Two 64-bit normalized mantissas both have bit 63 set, so their product is in [2^126, 2^128). The top 64 bits of the 128-bit product form the result mantissa, and the exponents add.

product128 = (128-bit)(a.mantissa × b.mantissa)
result_m   = product128[127:64]              // top 64 bits
result_e   = a.exponent + b.exponent + 1

if result_m[63] == 0:                        // product was in [2^126, 2^127)
    result_m <<= 1
    result_e  -= 1

The +1 in result_e accounts for the fixed-point scaling: each mantissa represents a value m × 2^(e−63), so the product is m1×m2 × 2^(e1+e2−126) = (m1×m2 >> 64) × 2^(e1+e2−62) = result_m × 2^(result_e−63) where result_e = e1+e2+1.

Division

The numerator mantissa is scaled up by 2^64 (128-bit shift) before dividing by the denominator mantissa, preserving 64 bits of quotient precision.

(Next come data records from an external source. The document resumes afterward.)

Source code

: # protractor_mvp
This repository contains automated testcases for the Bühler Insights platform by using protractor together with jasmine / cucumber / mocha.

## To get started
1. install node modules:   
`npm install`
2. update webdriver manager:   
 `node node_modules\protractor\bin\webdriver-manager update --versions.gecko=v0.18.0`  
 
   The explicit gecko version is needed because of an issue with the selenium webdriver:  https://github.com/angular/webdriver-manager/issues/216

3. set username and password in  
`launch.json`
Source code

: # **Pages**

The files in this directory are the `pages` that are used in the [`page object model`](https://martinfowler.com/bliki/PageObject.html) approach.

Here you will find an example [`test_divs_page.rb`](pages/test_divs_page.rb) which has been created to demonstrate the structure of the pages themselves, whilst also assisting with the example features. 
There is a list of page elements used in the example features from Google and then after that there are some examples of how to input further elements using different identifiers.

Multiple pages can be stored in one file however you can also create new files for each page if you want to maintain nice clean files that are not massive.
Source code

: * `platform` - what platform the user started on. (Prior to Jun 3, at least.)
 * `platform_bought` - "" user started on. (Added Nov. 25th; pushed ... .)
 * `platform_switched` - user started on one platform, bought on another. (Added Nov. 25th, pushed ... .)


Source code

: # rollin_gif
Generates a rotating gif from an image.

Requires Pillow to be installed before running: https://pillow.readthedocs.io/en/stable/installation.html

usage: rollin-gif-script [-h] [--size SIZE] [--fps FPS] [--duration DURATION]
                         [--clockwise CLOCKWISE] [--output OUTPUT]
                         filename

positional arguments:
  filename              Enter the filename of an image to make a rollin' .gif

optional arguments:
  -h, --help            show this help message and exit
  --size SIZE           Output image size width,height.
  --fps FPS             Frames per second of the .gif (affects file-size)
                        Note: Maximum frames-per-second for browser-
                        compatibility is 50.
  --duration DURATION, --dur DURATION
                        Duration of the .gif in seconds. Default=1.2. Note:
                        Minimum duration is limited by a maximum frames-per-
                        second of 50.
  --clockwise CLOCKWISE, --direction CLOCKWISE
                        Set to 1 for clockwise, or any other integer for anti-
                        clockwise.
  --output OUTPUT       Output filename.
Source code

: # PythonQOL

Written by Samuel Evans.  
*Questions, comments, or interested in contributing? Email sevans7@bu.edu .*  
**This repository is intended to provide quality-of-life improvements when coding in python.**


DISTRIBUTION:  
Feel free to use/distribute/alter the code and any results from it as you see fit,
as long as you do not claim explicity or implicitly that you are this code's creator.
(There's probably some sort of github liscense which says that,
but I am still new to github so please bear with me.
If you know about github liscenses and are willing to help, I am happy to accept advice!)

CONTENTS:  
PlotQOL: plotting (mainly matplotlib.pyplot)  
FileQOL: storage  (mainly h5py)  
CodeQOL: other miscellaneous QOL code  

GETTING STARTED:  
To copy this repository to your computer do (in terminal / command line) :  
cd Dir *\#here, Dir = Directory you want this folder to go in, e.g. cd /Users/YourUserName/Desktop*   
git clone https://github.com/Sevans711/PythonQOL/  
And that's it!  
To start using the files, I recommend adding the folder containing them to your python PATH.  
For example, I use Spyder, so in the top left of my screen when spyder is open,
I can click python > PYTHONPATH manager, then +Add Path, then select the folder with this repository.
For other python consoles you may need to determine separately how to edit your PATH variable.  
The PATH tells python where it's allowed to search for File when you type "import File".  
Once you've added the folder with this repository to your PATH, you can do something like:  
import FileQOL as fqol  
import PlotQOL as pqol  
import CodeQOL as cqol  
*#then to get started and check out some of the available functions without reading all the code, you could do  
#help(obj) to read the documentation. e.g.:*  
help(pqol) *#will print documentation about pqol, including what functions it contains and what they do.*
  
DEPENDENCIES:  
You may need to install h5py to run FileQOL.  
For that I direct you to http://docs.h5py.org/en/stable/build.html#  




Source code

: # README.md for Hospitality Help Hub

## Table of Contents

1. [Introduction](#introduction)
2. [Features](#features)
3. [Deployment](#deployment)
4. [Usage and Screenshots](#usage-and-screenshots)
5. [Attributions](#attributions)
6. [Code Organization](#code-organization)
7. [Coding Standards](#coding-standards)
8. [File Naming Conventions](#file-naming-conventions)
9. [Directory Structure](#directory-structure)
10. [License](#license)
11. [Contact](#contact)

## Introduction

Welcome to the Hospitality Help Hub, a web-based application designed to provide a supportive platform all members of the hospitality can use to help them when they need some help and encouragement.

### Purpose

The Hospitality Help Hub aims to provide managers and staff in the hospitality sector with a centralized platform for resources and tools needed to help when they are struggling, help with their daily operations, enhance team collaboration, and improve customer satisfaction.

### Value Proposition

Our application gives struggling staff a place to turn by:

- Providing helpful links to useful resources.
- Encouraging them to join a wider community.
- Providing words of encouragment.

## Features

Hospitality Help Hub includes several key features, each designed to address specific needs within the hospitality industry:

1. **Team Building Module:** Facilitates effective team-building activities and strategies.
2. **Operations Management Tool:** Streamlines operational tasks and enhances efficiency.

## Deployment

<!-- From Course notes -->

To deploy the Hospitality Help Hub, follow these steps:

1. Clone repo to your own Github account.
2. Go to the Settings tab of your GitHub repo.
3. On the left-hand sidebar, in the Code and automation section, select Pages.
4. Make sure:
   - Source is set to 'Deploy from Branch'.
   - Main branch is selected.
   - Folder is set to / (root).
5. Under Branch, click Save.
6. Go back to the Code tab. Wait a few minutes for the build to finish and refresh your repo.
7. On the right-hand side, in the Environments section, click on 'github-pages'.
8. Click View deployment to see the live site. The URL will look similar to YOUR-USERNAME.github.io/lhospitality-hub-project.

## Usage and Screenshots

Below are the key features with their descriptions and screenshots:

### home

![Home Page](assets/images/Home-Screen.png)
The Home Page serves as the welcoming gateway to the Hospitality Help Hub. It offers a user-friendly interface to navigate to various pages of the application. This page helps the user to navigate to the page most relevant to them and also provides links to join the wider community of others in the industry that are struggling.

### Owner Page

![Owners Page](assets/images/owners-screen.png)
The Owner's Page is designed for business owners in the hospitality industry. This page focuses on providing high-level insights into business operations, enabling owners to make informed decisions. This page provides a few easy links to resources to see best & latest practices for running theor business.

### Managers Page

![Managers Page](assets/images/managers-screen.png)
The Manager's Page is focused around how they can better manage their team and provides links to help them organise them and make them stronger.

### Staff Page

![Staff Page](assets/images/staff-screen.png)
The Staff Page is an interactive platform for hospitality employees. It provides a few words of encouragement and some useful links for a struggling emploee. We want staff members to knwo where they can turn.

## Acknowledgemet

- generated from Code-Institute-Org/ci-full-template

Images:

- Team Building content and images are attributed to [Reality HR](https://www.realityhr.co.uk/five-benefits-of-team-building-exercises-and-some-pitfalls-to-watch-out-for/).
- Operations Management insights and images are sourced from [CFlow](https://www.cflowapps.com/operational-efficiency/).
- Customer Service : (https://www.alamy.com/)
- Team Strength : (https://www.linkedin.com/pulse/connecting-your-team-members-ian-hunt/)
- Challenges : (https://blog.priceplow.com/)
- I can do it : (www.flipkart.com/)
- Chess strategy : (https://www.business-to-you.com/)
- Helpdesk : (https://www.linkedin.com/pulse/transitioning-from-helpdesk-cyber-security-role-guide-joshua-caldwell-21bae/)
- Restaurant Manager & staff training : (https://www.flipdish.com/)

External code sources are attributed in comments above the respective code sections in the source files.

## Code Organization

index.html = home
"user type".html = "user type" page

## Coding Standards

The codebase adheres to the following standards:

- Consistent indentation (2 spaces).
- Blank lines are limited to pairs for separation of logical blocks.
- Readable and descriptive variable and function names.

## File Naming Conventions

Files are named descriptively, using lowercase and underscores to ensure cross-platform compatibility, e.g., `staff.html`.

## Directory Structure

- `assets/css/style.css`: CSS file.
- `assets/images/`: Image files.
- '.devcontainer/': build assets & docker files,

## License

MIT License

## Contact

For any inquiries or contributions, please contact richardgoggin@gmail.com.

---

numerator128 = (128-bit)(a.mantissa) << 64
q128         = numerator128 / b.mantissa
result_e     = a.exponent − b.exponent − 1

if q128[64]:                                 // quotient ≥ 2^64 (when a == b)
    q128     >>= 1
    result_e  += 1
return normalize(result_sign, (uint64_t)q128, result_e)

The overflow check catches the case a.mantissa == b.mantissa, where the exact quotient is 2^64 (a 65-bit value). A single right-shift and exponent bump resolves it.

Comparison

Magnitude comparison compares exponent first (higher exponent = larger value for equal-sign normals), then mantissa if exponents are equal. Because both mantissas are normalized with bit 63 set, this is a direct integer comparison.

Full comparison (operator<) logic:

  • NaN: always return false
  • ±0 equal to each other
  • Different signs: negative is smaller
  • Same sign, both infinite: equal
  • Same sign, one infinite: +inf > anything, -inf < anything
  • Same sign, both normal: compare magnitudes; for negatives, larger magnitude = smaller value

operator<= and operator>= include explicit NaN guards because their naive implementations (!(rhs < *this) and !(*this < rhs)) would return true for NaN operands — a bug that was caught and fixed during testing.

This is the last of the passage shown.